__What is needed__
For the records below, tally every line that has the word "Chúa" and reply with the number alone.

=== Records to use ===

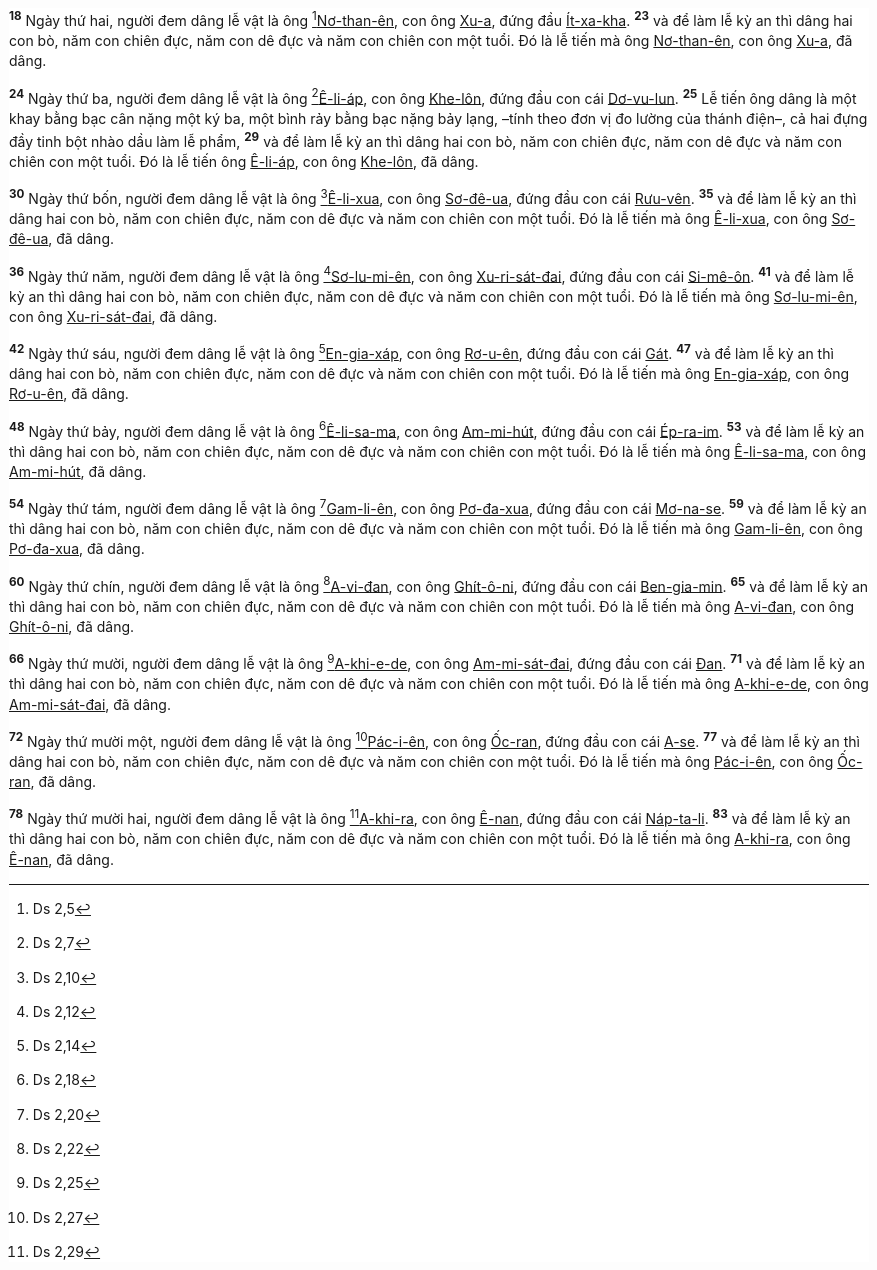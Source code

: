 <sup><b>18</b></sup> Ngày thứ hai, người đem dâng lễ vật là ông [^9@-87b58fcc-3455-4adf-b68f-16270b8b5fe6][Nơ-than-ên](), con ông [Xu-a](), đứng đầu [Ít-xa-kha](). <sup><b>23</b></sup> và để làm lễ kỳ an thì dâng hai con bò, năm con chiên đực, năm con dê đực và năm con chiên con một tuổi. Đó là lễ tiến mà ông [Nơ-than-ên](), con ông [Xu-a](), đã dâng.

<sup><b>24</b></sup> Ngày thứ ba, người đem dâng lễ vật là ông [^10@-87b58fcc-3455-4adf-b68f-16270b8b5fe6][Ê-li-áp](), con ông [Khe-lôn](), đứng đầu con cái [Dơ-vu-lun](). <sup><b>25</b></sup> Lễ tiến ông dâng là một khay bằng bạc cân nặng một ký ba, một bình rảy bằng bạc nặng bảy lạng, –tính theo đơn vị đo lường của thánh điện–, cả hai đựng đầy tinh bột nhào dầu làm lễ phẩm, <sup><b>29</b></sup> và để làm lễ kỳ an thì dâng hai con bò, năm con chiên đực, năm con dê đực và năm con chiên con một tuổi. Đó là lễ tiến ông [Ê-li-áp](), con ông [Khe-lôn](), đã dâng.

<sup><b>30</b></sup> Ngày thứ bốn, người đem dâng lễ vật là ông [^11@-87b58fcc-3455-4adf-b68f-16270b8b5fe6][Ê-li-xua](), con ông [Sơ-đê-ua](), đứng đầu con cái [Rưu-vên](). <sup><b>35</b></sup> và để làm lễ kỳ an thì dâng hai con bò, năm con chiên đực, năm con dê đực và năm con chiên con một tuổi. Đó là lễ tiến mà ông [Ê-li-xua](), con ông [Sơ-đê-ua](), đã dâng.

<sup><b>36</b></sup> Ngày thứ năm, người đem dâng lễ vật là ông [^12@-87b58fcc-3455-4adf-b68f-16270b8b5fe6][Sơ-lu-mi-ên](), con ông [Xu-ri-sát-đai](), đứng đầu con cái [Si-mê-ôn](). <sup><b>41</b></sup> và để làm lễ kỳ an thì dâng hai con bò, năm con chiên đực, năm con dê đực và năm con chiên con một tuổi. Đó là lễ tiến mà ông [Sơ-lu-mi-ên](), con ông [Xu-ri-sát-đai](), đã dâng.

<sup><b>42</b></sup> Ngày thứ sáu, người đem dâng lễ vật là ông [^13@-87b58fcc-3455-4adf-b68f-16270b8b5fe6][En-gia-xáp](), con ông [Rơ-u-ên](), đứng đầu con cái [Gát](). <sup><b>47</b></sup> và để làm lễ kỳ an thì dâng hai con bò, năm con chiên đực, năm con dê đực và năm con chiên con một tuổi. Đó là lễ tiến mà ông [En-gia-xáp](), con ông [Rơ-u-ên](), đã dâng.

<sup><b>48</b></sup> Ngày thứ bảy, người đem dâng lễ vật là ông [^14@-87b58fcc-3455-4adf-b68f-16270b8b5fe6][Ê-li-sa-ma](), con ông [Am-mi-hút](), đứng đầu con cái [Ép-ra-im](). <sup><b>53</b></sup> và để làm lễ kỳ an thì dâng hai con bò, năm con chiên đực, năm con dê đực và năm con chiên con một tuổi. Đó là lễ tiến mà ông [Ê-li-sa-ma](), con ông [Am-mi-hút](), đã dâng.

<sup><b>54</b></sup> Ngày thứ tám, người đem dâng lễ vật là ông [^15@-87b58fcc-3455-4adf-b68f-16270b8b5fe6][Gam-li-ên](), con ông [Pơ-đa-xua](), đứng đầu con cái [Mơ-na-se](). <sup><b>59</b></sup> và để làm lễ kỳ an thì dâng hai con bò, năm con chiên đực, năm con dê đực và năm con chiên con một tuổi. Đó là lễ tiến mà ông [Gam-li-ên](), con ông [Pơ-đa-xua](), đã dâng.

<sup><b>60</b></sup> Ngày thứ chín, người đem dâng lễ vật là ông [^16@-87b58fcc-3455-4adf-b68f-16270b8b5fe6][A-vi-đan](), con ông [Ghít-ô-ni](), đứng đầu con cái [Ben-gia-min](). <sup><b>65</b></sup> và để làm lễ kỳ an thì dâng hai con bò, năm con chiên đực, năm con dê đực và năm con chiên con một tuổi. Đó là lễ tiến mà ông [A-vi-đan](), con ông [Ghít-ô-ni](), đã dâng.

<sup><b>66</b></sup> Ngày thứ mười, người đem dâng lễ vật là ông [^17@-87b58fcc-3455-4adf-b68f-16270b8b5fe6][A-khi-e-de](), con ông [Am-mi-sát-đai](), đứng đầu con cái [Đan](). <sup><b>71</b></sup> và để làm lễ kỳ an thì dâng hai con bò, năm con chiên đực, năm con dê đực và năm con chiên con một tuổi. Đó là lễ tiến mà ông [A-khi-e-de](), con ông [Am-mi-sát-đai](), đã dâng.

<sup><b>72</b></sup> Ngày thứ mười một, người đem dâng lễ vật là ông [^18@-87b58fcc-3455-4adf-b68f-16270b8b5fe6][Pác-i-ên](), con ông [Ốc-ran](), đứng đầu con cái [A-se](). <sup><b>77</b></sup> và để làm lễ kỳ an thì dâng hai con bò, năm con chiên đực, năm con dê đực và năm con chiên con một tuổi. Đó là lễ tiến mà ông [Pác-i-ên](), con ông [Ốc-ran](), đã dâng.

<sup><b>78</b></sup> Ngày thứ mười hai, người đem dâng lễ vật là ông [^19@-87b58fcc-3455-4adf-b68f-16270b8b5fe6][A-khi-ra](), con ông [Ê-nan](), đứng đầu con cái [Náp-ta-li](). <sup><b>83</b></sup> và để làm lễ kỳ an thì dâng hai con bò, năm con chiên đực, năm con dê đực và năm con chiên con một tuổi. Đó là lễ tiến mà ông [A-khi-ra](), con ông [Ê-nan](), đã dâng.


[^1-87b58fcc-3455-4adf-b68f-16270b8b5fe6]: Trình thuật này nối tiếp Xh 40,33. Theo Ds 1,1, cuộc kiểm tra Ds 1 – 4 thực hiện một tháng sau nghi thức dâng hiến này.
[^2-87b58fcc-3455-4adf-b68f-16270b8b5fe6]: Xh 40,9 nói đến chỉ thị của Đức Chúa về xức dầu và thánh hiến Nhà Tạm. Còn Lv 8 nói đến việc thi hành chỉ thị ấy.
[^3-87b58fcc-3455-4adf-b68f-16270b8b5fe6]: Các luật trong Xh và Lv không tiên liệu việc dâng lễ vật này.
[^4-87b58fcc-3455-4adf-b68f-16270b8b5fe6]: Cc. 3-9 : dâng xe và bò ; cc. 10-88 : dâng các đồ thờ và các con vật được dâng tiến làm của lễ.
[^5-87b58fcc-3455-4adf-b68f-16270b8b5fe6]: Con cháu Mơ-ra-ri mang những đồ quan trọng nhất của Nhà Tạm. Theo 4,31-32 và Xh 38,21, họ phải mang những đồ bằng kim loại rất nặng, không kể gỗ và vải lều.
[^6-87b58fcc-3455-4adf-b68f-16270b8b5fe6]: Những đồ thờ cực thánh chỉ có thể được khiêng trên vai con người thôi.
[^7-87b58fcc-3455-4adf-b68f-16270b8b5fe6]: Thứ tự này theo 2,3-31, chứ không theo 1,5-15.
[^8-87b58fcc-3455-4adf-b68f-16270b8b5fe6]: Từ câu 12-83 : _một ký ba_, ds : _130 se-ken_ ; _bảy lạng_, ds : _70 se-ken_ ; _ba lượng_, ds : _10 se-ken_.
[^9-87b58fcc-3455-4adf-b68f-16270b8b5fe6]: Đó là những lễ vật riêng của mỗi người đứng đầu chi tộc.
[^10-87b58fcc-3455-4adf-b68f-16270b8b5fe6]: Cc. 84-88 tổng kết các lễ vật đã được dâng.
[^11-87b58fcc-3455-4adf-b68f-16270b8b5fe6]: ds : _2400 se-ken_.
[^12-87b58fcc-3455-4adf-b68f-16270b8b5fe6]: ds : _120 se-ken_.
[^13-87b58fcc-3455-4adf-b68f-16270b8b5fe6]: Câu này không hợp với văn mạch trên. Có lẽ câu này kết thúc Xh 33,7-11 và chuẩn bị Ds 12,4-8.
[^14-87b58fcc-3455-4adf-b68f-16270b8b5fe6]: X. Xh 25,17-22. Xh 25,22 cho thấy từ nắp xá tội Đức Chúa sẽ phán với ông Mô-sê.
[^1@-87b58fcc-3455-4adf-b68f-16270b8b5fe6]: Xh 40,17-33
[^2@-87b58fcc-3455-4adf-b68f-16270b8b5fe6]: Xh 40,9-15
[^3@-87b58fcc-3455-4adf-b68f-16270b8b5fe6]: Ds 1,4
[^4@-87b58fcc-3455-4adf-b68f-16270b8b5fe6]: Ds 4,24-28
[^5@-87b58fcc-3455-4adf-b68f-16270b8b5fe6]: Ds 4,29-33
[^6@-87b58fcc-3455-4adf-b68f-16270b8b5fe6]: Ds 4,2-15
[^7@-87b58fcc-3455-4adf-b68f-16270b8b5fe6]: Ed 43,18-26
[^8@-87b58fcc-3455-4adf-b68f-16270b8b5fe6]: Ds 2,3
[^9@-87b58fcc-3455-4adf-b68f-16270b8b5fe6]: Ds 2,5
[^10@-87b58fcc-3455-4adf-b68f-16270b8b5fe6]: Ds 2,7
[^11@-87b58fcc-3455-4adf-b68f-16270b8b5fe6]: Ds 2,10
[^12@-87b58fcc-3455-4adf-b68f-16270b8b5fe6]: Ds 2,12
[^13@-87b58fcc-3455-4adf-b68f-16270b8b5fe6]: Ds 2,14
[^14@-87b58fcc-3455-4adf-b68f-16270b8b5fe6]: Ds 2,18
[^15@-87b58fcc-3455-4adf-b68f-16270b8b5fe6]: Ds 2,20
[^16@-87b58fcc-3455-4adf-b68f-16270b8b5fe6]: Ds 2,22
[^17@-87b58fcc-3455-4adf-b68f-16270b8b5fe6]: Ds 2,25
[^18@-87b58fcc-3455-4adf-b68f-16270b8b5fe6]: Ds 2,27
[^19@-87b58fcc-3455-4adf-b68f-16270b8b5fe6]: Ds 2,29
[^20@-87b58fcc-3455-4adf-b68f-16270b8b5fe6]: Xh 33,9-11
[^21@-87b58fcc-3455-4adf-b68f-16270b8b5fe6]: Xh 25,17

===

__Result for this exercise__
2